Investigators: Priyesh Kakka, J. Jacobowitz, Nathan Ziems, Jonah Ikeda

Current Large–Eddy Simulation (LES) and Reynolds-Averaged Navier–Stokes (RANS) closure models are predicated on the forward transfer of kinetic energy from the resolved scales to the unresolved scales, which is overly limiting for turbulent combustion regimes in which energy transfer away from the small scales significantly affects the large-scale turbulence. Using high-fidelity Direct Numerical Simulation (DNS) and physics-constrained machine learning (ML), we investigate and develop new models for the energy dynamics for regimes in which correctly modeling flame–turbulence interactions is crucial to predictive accuracy. These predictive capabilities may be essential to the design of next-generation combustors for low-emission jet engines and high-efficiency stationary gas turbines.
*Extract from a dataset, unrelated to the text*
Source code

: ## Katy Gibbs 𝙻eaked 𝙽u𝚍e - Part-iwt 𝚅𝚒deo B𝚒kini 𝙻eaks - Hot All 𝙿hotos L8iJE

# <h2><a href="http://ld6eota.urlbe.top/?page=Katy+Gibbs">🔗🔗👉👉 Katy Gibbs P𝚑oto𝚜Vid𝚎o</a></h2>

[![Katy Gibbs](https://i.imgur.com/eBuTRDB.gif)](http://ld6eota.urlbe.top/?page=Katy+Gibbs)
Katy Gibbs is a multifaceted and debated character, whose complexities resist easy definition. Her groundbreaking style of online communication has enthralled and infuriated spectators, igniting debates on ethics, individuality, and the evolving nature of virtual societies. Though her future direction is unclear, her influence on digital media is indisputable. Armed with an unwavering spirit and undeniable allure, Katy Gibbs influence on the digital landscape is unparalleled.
At the same time, we are developing combustion modeling and control techniques using adjoint-based ML. These techniques have two overarching objectives: (i) to reduce the computational cost of simulations of highly compressible, shock-coupled, and igniting/extinguishing flames by developing and deploying reduced-order thermochemical representations, and (ii) to increase combustion stability through active control in highly unstable environments such as scramjet combustors and rotating detonation engines.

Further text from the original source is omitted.